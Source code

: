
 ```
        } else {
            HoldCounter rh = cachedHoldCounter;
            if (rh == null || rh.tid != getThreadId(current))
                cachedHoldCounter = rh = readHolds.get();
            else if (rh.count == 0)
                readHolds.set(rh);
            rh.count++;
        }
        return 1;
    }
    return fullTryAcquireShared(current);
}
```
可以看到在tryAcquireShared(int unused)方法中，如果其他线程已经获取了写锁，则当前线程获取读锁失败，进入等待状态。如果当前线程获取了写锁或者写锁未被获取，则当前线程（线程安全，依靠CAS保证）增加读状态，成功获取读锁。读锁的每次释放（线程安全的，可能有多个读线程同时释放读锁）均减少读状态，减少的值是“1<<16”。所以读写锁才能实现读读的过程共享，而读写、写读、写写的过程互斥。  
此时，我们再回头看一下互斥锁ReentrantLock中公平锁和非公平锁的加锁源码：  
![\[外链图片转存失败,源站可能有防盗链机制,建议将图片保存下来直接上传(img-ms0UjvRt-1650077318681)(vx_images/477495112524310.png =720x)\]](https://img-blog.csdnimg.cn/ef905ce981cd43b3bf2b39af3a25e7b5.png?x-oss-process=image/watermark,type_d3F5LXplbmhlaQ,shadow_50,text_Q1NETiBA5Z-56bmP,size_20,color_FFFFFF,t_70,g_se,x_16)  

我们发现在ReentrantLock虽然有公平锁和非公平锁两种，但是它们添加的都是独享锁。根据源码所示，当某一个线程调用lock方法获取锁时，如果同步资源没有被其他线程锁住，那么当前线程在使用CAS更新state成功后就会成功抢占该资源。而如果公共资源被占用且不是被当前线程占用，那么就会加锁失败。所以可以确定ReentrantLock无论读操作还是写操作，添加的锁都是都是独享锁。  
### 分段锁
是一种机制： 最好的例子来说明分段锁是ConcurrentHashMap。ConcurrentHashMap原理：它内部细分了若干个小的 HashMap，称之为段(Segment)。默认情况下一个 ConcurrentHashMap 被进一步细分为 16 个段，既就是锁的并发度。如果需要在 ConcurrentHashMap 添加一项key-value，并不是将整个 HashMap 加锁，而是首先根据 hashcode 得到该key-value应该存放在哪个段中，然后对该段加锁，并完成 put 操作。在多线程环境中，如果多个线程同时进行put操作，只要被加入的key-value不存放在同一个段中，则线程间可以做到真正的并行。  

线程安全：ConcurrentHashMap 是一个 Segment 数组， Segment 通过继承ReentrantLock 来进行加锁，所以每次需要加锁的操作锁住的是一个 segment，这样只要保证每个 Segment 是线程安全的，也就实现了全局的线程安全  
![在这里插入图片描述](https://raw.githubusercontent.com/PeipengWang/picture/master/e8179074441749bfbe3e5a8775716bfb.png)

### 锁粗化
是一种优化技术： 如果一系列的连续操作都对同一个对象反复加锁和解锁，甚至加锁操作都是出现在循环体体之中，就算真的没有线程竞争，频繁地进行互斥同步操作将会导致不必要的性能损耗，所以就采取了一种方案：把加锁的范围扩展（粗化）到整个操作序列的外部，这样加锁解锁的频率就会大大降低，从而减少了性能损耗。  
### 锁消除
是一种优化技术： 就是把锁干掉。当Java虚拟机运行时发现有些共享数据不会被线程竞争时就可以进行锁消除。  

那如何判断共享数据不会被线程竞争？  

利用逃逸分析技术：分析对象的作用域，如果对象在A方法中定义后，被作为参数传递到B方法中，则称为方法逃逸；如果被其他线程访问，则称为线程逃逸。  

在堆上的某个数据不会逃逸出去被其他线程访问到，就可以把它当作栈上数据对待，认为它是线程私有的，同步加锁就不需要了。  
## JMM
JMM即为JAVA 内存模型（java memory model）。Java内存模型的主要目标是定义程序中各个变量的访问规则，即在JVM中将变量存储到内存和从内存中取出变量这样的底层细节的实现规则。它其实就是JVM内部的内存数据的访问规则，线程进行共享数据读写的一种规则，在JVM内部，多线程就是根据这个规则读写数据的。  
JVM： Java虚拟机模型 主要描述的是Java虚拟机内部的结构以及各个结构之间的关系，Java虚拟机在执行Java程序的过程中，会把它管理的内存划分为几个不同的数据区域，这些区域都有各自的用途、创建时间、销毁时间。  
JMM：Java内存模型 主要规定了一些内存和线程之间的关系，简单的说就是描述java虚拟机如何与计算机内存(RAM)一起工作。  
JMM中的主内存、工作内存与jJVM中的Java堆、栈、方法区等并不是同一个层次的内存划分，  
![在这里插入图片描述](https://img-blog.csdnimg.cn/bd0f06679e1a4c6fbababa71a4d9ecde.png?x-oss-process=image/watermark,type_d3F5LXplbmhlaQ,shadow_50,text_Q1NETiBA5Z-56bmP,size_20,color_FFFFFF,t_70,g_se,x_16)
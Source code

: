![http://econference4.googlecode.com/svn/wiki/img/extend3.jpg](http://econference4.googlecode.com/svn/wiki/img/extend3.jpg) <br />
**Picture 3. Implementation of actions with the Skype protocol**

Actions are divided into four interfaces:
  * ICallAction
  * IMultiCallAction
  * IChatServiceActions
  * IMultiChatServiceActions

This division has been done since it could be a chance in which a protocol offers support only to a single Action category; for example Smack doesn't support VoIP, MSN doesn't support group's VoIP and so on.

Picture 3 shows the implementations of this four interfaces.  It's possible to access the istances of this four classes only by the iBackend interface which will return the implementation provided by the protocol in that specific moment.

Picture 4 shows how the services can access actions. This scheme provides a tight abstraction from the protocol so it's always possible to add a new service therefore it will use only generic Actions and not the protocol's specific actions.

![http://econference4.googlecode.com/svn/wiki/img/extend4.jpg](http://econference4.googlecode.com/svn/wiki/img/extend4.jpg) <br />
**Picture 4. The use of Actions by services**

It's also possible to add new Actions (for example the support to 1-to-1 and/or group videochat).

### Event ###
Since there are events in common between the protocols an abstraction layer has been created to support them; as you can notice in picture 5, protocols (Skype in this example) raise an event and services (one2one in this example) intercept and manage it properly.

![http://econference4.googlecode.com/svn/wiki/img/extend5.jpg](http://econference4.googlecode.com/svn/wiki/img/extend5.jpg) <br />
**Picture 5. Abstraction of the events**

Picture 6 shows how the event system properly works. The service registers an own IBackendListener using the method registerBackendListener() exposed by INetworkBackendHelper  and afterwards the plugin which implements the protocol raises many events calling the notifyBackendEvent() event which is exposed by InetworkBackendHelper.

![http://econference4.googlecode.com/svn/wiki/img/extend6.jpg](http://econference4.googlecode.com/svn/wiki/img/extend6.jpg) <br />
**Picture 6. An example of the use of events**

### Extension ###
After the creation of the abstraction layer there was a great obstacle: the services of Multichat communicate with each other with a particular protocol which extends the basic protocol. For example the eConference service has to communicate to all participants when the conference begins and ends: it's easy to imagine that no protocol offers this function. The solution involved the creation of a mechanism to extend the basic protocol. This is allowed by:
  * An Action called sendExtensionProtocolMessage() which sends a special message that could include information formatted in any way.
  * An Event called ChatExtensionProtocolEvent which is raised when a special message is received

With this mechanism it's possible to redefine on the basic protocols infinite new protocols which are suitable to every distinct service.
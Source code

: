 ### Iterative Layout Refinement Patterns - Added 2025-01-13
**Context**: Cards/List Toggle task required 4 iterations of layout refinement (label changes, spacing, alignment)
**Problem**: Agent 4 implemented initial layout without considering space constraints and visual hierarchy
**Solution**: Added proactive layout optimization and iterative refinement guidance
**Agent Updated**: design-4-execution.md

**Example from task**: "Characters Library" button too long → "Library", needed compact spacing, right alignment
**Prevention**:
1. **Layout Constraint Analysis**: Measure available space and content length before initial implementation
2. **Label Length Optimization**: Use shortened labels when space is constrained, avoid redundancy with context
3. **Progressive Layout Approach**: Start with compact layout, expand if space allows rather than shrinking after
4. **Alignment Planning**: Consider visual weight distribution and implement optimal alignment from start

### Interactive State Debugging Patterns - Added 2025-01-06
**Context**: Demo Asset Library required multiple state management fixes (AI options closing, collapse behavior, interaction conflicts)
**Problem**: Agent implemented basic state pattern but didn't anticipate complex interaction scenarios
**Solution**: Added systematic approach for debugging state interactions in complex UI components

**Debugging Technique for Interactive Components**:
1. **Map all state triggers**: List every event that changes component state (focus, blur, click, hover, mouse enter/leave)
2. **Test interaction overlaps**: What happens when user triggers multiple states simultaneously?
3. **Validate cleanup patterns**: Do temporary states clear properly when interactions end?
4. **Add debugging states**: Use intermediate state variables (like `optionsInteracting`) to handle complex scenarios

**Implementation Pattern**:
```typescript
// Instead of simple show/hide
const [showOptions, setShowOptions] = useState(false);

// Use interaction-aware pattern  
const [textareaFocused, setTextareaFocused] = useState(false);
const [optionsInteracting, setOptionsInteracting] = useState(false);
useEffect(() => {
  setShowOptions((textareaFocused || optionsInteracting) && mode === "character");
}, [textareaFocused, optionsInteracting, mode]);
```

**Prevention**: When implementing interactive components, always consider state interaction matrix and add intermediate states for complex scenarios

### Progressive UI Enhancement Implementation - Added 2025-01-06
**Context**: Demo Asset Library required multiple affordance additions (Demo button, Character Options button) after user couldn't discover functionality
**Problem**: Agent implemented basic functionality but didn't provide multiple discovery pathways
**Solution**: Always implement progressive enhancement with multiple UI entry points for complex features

== == ==

Goal of the exercise: Given the records above, restate word for word only the lines starting at the one with "Picture 3 shows" and ending at the one with "of the events**".

Task result:
Picture 3 shows the implementations of this four interfaces.  It's possible to access the istances of this four classes only by the iBackend interface which will return the implementation provided by the protocol in that specific moment.

Picture 4 shows how the services can access actions. This scheme provides a tight abstraction from the protocol so it's always possible to add a new service therefore it will use only generic Actions and not the protocol's specific actions.

![http://econference4.googlecode.com/svn/wiki/img/extend4.jpg](http://econference4.googlecode.com/svn/wiki/img/extend4.jpg) <br />
**Picture 4. The use of Actions by services**

It's also possible to add new Actions (for example the support to 1-to-1 and/or group videochat).

### Event ###
Since there are events in common between the protocols an abstraction layer has been created to support them; as you can notice in picture 5, protocols (Skype in this example) raise an event and services (one2one in this example) intercept and manage it properly.

![http://econference4.googlecode.com/svn/wiki/img/extend5.jpg](http://econference4.googlecode.com/svn/wiki/img/extend5.jpg) <br />
**Picture 5. Abstraction of the events**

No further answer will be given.